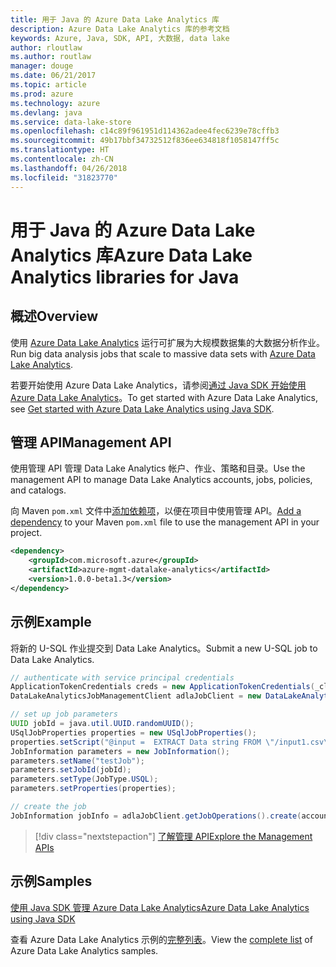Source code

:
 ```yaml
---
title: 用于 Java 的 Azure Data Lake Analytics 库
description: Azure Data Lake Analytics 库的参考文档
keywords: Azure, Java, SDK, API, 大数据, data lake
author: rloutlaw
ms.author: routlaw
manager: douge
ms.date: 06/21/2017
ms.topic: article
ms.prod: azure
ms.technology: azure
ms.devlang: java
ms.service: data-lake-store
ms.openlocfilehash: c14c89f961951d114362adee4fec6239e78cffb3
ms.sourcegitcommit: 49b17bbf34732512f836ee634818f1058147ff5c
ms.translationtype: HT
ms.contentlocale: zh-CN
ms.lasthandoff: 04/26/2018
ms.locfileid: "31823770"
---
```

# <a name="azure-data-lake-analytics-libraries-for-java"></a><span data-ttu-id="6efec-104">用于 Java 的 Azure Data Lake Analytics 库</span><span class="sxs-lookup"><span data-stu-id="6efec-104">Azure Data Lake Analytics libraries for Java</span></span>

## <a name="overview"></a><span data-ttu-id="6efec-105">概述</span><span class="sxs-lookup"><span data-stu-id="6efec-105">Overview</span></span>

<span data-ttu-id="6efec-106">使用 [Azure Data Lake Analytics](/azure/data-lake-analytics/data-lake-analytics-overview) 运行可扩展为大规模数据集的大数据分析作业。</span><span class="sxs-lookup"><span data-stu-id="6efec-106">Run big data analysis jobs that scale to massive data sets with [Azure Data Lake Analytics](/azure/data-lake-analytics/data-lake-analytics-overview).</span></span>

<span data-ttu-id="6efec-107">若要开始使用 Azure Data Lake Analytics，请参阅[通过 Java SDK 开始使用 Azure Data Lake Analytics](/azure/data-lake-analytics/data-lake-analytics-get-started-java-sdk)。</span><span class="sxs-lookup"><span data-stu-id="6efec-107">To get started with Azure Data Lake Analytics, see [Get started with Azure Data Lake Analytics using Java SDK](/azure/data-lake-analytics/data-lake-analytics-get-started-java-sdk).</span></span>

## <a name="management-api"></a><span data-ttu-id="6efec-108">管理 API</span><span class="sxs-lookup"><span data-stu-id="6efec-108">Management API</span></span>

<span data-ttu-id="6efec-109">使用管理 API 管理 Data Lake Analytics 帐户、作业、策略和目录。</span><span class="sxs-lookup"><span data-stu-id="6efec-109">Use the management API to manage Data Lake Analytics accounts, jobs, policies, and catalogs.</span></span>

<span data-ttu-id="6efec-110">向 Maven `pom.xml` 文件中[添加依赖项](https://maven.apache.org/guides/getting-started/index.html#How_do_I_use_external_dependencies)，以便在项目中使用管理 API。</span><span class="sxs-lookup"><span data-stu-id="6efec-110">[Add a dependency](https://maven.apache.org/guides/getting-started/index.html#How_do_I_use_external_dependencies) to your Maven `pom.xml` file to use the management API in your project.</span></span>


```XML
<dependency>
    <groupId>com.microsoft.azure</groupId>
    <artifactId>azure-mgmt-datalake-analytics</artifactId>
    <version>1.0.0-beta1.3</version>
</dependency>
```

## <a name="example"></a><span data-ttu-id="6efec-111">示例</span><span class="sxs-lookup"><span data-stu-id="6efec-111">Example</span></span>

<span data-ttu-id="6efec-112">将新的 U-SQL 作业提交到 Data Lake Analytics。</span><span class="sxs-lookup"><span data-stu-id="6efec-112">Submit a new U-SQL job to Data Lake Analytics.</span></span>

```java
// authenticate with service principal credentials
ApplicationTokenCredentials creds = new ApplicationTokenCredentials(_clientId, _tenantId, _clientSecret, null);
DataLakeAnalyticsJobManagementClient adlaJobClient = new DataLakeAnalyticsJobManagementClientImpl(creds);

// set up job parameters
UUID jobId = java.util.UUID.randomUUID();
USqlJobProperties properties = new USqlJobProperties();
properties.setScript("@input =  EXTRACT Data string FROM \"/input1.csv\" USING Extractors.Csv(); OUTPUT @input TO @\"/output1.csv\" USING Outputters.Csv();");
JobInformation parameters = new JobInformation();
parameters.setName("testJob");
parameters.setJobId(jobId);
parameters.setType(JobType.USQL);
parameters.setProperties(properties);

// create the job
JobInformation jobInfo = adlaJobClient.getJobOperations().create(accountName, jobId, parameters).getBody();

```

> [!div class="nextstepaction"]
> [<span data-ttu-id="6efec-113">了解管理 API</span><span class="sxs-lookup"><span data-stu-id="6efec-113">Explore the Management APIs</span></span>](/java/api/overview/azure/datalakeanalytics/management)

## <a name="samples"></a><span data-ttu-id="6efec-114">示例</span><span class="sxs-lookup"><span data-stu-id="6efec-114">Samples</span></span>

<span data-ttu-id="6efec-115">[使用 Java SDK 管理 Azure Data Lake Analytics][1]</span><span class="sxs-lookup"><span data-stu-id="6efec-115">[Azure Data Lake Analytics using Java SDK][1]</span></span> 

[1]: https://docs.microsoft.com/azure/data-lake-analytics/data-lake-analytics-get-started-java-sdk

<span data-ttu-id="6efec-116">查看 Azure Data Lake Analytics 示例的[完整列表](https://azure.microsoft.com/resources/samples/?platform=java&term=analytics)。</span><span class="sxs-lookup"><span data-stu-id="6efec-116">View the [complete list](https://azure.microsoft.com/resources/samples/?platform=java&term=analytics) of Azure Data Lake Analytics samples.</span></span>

○ ○ ○

> **EXERCISE DETAILS**: Output the lines of the data exactly, starting at the first and ending with the line that has "big data analysis". Pictures are not part of it.

> **RESPONSE**:
Source code

:
 ```yaml
---
title: 用于 Java 的 Azure Data Lake Analytics 库
description: Azure Data Lake Analytics 库的参考文档
keywords: Azure, Java, SDK, API, 大数据, data lake
author: rloutlaw
ms.author: routlaw
manager: douge
ms.date: 06/21/2017
ms.topic: article
ms.prod: azure
ms.technology: azure
ms.devlang: java
ms.service: data-lake-store
ms.openlocfilehash: c14c89f961951d114362adee4fec6239e78cffb3
ms.sourcegitcommit: 49b17bbf34732512f836ee634818f1058147ff5c
ms.translationtype: HT
ms.contentlocale: zh-CN
ms.lasthandoff: 04/26/2018
ms.locfileid: "31823770"
---
```

# <a name="azure-data-lake-analytics-libraries-for-java"></a><span data-ttu-id="6efec-104">用于 Java 的 Azure Data Lake Analytics 库</span><span class="sxs-lookup"><span data-stu-id="6efec-104">Azure Data Lake Analytics libraries for Java</span></span>

## <a name="overview"></a><span data-ttu-id="6efec-105">概述</span><span class="sxs-lookup"><span data-stu-id="6efec-105">Overview</span></span>

<span data-ttu-id="6efec-106">使用 [Azure Data Lake Analytics](/azure/data-lake-analytics/data-lake-analytics-overview) 运行可扩展为大规模数据集的大数据分析作业。</span><span class="sxs-lookup"><span data-stu-id="6efec-106">Run big data analysis jobs that scale to massive data sets with [Azure Data Lake Analytics](/azure/data-lake-analytics/data-lake-analytics-overview).</span></span>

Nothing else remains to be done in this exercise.